REFERENCE: Mary O’Brien in Pennsylvania Impressionism, ed. Brian H. Peterson (Doylestown, Pa.: James A. Michener Art Museum; Philadelphia: University of Pennsylvania Press, 2002), pp. 172-77
Note: This painting retains what appears to be its original frame, probably made by the artist.
The strong decorative qualities of the painting illustrated here may recall Arthur Meltzer’s six-year apprenticeship with the Ford and McNutt Stained Glass Company in Minneapolis. According to a relative of the artist, the barn in this painting was located near Newtown, a short distance from Meltzers’ Bucks County home.
About the Artist
(American, 1893 - 1989)
Arthur Meltzer was born to Lithuanian immigrants in Minneapolis. He studied at the Minneapolis School of Art with Robert Koehler (1850-1917), and at the Pennsylvania Academy of the Fine Arts in Philadelphia with Hugh Breckenridge (1870-1937), Arthur Carles (1882-1952), Daniel Garber (1880-1958), Philip Hale (1865-1931), Joseph Pearson (1876-1951), and Robert Vonnoh (1858-1933). He was a member of the Fellowship of the Pennsylvania Academy, the Graphic Sketch Club (now the Samuel S. Fleisher Art Memorial), and the Art Alliance, all in Philadelphia.

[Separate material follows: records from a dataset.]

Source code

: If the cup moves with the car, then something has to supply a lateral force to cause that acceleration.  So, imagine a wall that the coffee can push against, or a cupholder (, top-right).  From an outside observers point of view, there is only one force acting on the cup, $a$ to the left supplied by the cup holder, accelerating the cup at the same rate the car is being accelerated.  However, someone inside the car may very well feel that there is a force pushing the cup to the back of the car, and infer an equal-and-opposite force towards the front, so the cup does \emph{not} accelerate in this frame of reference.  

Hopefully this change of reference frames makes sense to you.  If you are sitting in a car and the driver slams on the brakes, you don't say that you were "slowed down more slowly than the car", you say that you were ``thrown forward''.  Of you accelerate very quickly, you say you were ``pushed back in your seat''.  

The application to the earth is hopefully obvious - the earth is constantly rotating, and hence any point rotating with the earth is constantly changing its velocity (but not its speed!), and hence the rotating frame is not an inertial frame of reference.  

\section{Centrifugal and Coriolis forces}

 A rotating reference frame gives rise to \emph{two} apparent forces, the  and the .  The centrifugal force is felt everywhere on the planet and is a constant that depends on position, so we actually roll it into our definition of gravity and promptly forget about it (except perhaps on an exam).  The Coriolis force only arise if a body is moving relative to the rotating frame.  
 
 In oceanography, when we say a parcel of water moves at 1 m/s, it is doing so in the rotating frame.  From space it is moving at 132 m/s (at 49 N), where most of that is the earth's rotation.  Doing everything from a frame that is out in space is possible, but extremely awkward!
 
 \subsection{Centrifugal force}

In 1921 Meltzer won the Cresson Scholarship for European Travel from the Pennsylvania Academy. After he returned to Philadelphia, he became the head of the Fine Arts Department of the Philadelphia School of Design for Women (now Moore College of Art and Design), where he met the artist Paulette Van Roekens (1896–1988), who was also on the staff. The two artists married in 1927 and celebrated their fiftieth anniversary in 1977. Using his high school training as a woodworker, Meltzer also made furniture and picture frames.
Meltzer’s works have been exhibited in the annual and biennial exhibitions of the Art Institute of Chicago, the Corcoran Gallery of Art in Washington, D. C., the National Academy of Design in New York, and the Pennsylvania Academy; at the Columbus Museum of Art in Ohio and the University of Connecticut in Storrs; and in Philadelphia at the Art Alliance, the Art Club, the Sketch Club, and the Woodmere Art Museum. Meltzer and Van Roekens also exhibited with other Pennsylvania Impressionists at the Phillips Mill Community Association in New Hope.